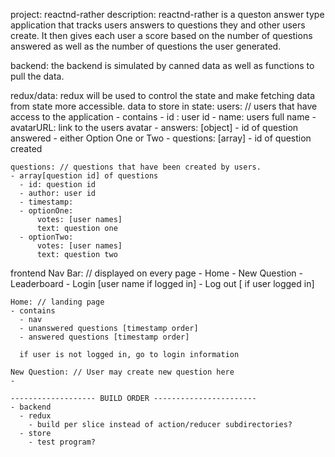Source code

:  
project: reactnd-rather
description:
    reactnd-rather is a queston answer type application that tracks users answers 
  to questions they and other users create.   It then gives each user a score 
  based on the number of questions answered as well as the number of questions 
  the user generated.

backend:
  the backend is simulated by canned data as well as functions to pull the data.  

redux/data:
  redux will be used to control the state and make fetching data from state more accessible.
  data to store in state:
    users:   // users that have access to the application
    - contains
      - id : user id 
      - name: users full name
      - avatarURL: link to the users avatar
      - answers:  [object]
        - id of question answered
        - either Option One or Two
      - questions: [array]
        - id of question created

    questions: // questions that have been created by users.
    - array[question id] of questions
      - id: question id
      - author: user id
      - timestamp:
      - optionOne: 
          votes: [user names]
          text: question one
      - optionTwo: 
          votes: [user names]
          text: question two
      

  frontend 
    Nav Bar: // displayed on every page
    - Home
    - New Question
    - Leaderboard
    - Login [user name if logged in]
    - Log out [ if user logged in]

    Home: // landing page
    - contains
      - nav
      - unanswered questions [timestamp order]
      - answered questions [timestamp order]

      if user is not logged in, go to login information
    
    New Question: // User may create new question here
    - 

    ------------------- BUILD ORDER -----------------------
    - backend
      - redux
        - build per slice instead of action/reducer subdirectories?
      - store
        - test program?
         

    
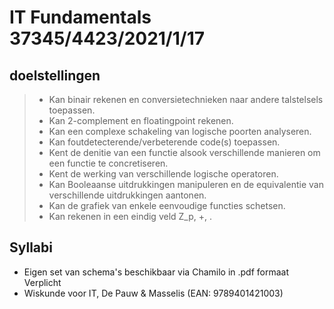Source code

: # IT Fundamentals 37345/4423/2021/1/17

## doelstellingen 

> - Kan binair rekenen en conversietechnieken naar andere talstelsels toepassen.
> - Kan 2-complement en floatingpoint rekenen.
> - Kan een complexe schakeling van logische poorten analyseren.
> - Kan foutdetecterende/verbeterende code(s) toepassen.
> - Kent de denitie van een functie alsook verschillende manieren om een functie te concretiseren.
> - Kent de werking van verschillende logische operatoren.
> - Kan Booleaanse uitdrukkingen manipuleren en de equivalentie van verschillende  uitdrukkingen aantonen.
> - Kan de grafiek van enkele eenvoudige functies schetsen.
> - Kan rekenen in een eindig veld Z_p, +, .

## Syllabi

- Eigen set van schema's beschikbaar via Chamilo in .pdf formaat Verplicht
- Wiskunde voor IT,  De Pauw & Masselis (EAN: 9789401421003)
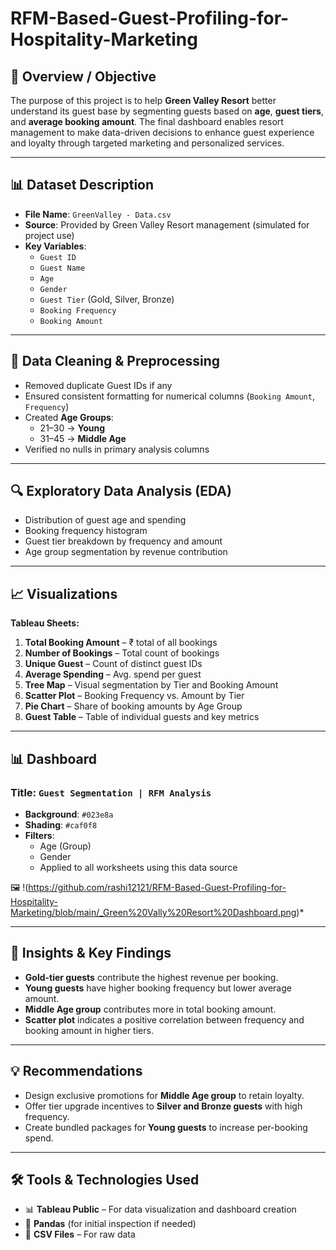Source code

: # RFM-Based-Guest-Profiling-for-Hospitality-Marketing
## 📝 Overview / Objective

The purpose of this project is to help **Green Valley Resort** better understand its guest base by segmenting guests based on **age**, **guest tiers**, and **average booking amount**. The final dashboard enables resort management to make data-driven decisions to enhance guest experience and loyalty through targeted marketing and personalized services.

---

## 📊 Dataset Description

- **File Name**: `GreenValley - Data.csv`
- **Source**: Provided by Green Valley Resort management (simulated for project use)
- **Key Variables**:
  - `Guest ID`
  - `Guest Name`
  - `Age`
  - `Gender`
  - `Guest Tier` (Gold, Silver, Bronze)
  - `Booking Frequency`
  - `Booking Amount`

---

## 🧹 Data Cleaning & Preprocessing

- Removed duplicate Guest IDs if any
- Ensured consistent formatting for numerical columns (`Booking Amount`, `Frequency`)
- Created **Age Groups**:
  - 21–30 → **Young**
  - 31–45 → **Middle Age**
- Verified no nulls in primary analysis columns

---

## 🔍 Exploratory Data Analysis (EDA)

- Distribution of guest age and spending
- Booking frequency histogram
- Guest tier breakdown by frequency and amount
- Age group segmentation by revenue contribution

---

## 📈 Visualizations

**Tableau Sheets:**

1. **Total Booking Amount** – ₹ total of all bookings
2. **Number of Bookings** – Total count of bookings
3. **Unique Guest** – Count of distinct guest IDs
4. **Average Spending** – Avg. spend per guest
5. **Tree Map** – Visual segmentation by Tier and Booking Amount
6. **Scatter Plot** – Booking Frequency vs. Amount by Tier
7. **Pie Chart** – Share of booking amounts by Age Group
8. **Guest Table** – Table of individual guests and key metrics

---

## 📊 Dashboard

### Title: `Guest Segmentation | RFM Analysis`

- **Background**: `#023e8a`
- **Shading**: `#caf0f8`
- **Filters**:
  - Age (Group)
  - Gender
  - Applied to all worksheets using this data source

🖼️ !(https://github.com/rashi12121/RFM-Based-Guest-Profiling-for-Hospitality-Marketing/blob/main/_Green%20Vally%20Resort%20Dashboard.png)*

---

## 🧠 Insights & Key Findings

- **Gold-tier guests** contribute the highest revenue per booking.
- **Young guests** have higher booking frequency but lower average amount.
- **Middle Age group** contributes more in total booking amount.
- **Scatter plot** indicates a positive correlation between frequency and booking amount in higher tiers.

---

## 💡 Recommendations

- Design exclusive promotions for **Middle Age group** to retain loyalty.
- Offer tier upgrade incentives to **Silver and Bronze guests** with high frequency.
- Create bundled packages for **Young guests** to increase per-booking spend.

---

## 🛠️ Tools & Technologies Used

- 📊 **Tableau Public** – For data visualization and dashboard creation
- 🐼 **Pandas** (for initial inspection if needed)
- 📁 **CSV Files** – For raw data
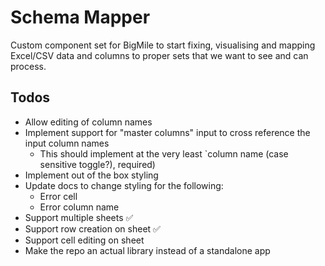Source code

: # Schema Mapper

Custom component set for BigMile to start fixing, visualising and mapping Excel/CSV data and columns to proper sets
that we want to see and can process.


## Todos

- Allow editing of column names
- Implement support for "master columns" input to cross reference the input column names
    - This should implement at the very least `column name (case sensitive toggle?),  required)
- Implement out of the box styling
- Update docs to change styling for the following:
    - Error cell
    - Error column name
- Support multiple sheets ✅
- Support row creation on sheet ✅
- Support cell editing on sheet
- Make the repo an actual library instead of a standalone app
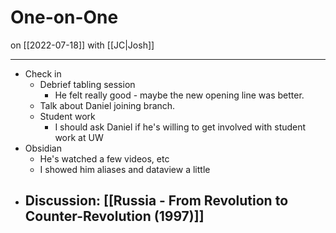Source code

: # One-on-One
on [[2022-07-18]]
with [[JC|Josh]]

---
- Check in
	- Debrief tabling session
		- He felt really good - maybe the new opening line was better.
	- Talk about Daniel joining branch.
	- Student work
		- I should ask Daniel if he's willing to get involved with student work at UW
- Obsidian
	- He's watched a few videos, etc
	- I showed him aliases and dataview a little
- Discussion: [[Russia - From Revolution to Counter-Revolution (1997)]]
	- 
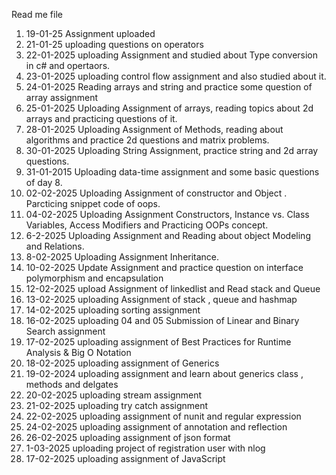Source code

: Read me file
1. 19-01-25 Assignment uploaded
2. 21-01-25 uploading questions on operators
3. 22-01-2025 uploading Assignment and studied about Type conversion in c# and opertaors.
4. 23-01-2025 uploading control flow assignment and also studied about it.
5. 24-01-2025 Reading arrays and string and practice some question of array assignment
6. 25-01-2025 Uploading Assignment of arrays, reading topics about 2d arrays and practicing questions of it.
7. 28-01-2025 Uploading Assignment of Methods, reading about algorithms and practice 2d questions and matrix problems.
8. 30-01-2025 Uploading String Assignment, practice string and 2d array questions.
9. 31-01-2015 Uploading data-time assignment and some basic questions of day 8.
10. 02-02-2025 Uploading Assignment of constructor and Object . Parcticing snippet code of oops.
11. 04-02-2025 Uploading Assignment Constructors, Instance vs. Class Variables, Access Modifiers and Practicing OOPs concept.
12. 6-2-2025 Uploading Assignment and Reading about object Modeling and Relations.
13. 8-02-2025 Uploading Assignment Inheritance.
14. 10-02-2025 Update Assignment and practice question on interface polymorphism and encapsulation
15. 12-02-2025 upload Assignment of linkedlist and Read stack and Queue
16. 13-02-2025 uploading Assignment of stack , queue and hashmap
17. 14-02-2025 uploading sorting assignment
18. 16-02-2025 uploading 04 and 05 Submission of Linear and Binary Search assignment
19. 17-02-2025 uploading assignment of Best Practices for Runtime Analysis & Big O Notation
20. 18-02-2025 uploading assignment of Generics
21. 19-02-2024 uploading assignment and learn about generics class , methods and delgates
22. 20-02-2025 uploading stream assignment
23. 21-02-2025 uploading try catch assignment
24. 22-02-2025 uploading assignment of nunit and regular expression
25. 24-02-2025 uploading assignment of annotation and reflection
26. 26-02-2025 uploading assignment of json format
27. 1-03-2025 uploading project of registration user with nlog
28. 17-02-2025 uploading assignment of JavaScript

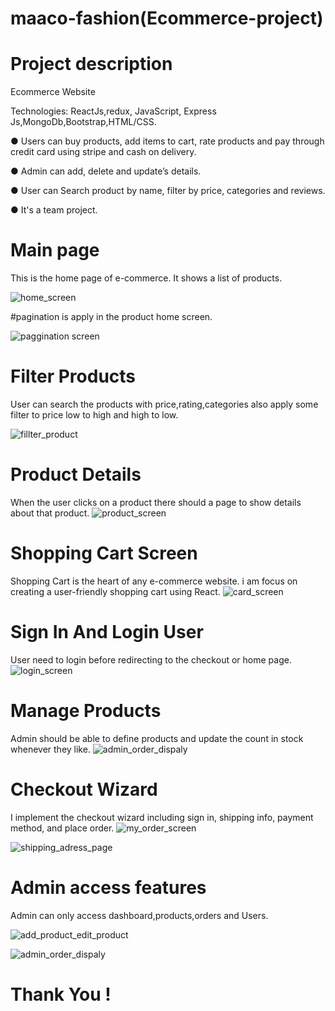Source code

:# maaco-fashion(Ecommerce-project)

# Project description 

Ecommerce Website

Technologies: ReactJs,redux, JavaScript, Express Js,MongoDb,Bootstrap,HTML/CSS.

● Users can buy products, add items to cart, rate products and pay through credit card using stripe and cash on delivery.

● Admin can add, delete and update’s details.

● User can Search product by name, filter by price, categories and reviews.

● It's a team project.

# Main page
This is the home page of e-commerce. It shows a list of products.

![home_screen](https://github.com/shishpal2000/snake-game/assets/107112448/16d24a81-9d79-40c0-8a01-41c6b6519fa9)

#pagination is apply in the product home screen.

![paggination screen](https://github.com/shishpal2000/snake-game/assets/107112448/3de17742-ef2f-4647-9d90-639377936f4e)

# Filter Products
User can search the products with price,rating,categories also apply some filter to  price low to high and high to low.

![fillter_product](https://github.com/shishpal2000/snake-game/assets/107112448/6ed5a03b-434a-4697-bb2a-099383ae7105)


# Product Details
When the user clicks on a product there should a page to show details about that product.
![product_screen](https://github.com/shishpal2000/snake-game/assets/107112448/d01f150b-95c5-4bb5-8d64-384e20286904)

#  Shopping Cart Screen
Shopping Cart is the heart of any e-commerce website. i am focus on creating a user-friendly shopping cart using React.
![card_screen](https://github.com/shishpal2000/snake-game/assets/107112448/450fdbe9-b73c-4925-9ae1-5d171710176e)

# Sign In And Login User
User need to login before redirecting to the checkout or home page.
![login_screen](https://github.com/shishpal2000/snake-game/assets/107112448/71443574-df57-4a70-8571-bc3baaf566d1)

# Manage Products
Admin should be able to define products and update the count in stock whenever they like. 
![admin_order_dispaly](https://github.com/shishpal2000/snake-game/assets/107112448/cc6e874a-eb39-4794-aa25-f40e466dff1c)

# Checkout Wizard
I implement the checkout wizard including sign in, shipping info, payment method, and place order.
![my_order_screen](https://github.com/shishpal2000/snake-game/assets/107112448/01346bfe-4f97-41a2-a053-29d43fa6cbd6)

![shipping_adress_page](https://github.com/shishpal2000/snake-game/assets/107112448/134245cc-a43f-4af7-a779-ffaf14898cb1)


# Admin access features
Admin can only access dashboard,products,orders and Users.


![add_product_edit_product](https://github.com/shishpal2000/snake-game/assets/107112448/1d4cf500-317e-49f1-8e84-0e06216a6d6a)


![admin_order_dispaly](https://github.com/shishpal2000/snake-game/assets/107112448/7c1ee25a-897d-415a-8604-088ff7041f35)



# Thank You !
☆ ☆ ☆ ☆
**About this exercise:**
Above are the records; copy exactly the lines from the one with "the user generated." through the one with "foutdetecterende/verbeterende code(s) toepassen.", including both, and nothing more. Leave out pictures.

**Your response:**
  the user generated.

backend:
  the backend is simulated by canned data as well as functions to pull the data.  

redux/data:
  redux will be used to control the state and make fetching data from state more accessible.
  data to store in state:
    users:   // users that have access to the application
    - contains
      - id : user id 
      - name: users full name
      - avatarURL: link to the users avatar
      - answers:  [object]
        - id of question answered
        - either Option One or Two
      - questions: [array]
        - id of question created

    questions: // questions that have been created by users.
    - array[question id] of questions
      - id: question id
      - author: user id
      - timestamp:
      - optionOne: 
          votes: [user names]
          text: question one
      - optionTwo: 
          votes: [user names]
          text: question two
      

  frontend 
    Nav Bar: // displayed on every page
    - Home
    - New Question
    - Leaderboard
    - Login [user name if logged in]
    - Log out [ if user logged in]

    Home: // landing page
    - contains
      - nav
      - unanswered questions [timestamp order]
      - answered questions [timestamp order]

      if user is not logged in, go to login information
    
    New Question: // User may create new question here
    - 

    ------------------- BUILD ORDER -----------------------
    - backend
      - redux
        - build per slice instead of action/reducer subdirectories?
      - store
        - test program?
         

    
Source code

: # IT Fundamentals 37345/4423/2021/1/17

## doelstellingen 

> - Kan binair rekenen en conversietechnieken naar andere talstelsels toepassen.
> - Kan 2-complement en floatingpoint rekenen.
> - Kan een complexe schakeling van logische poorten analyseren.
> - Kan foutdetecterende/verbeterende code(s) toepassen.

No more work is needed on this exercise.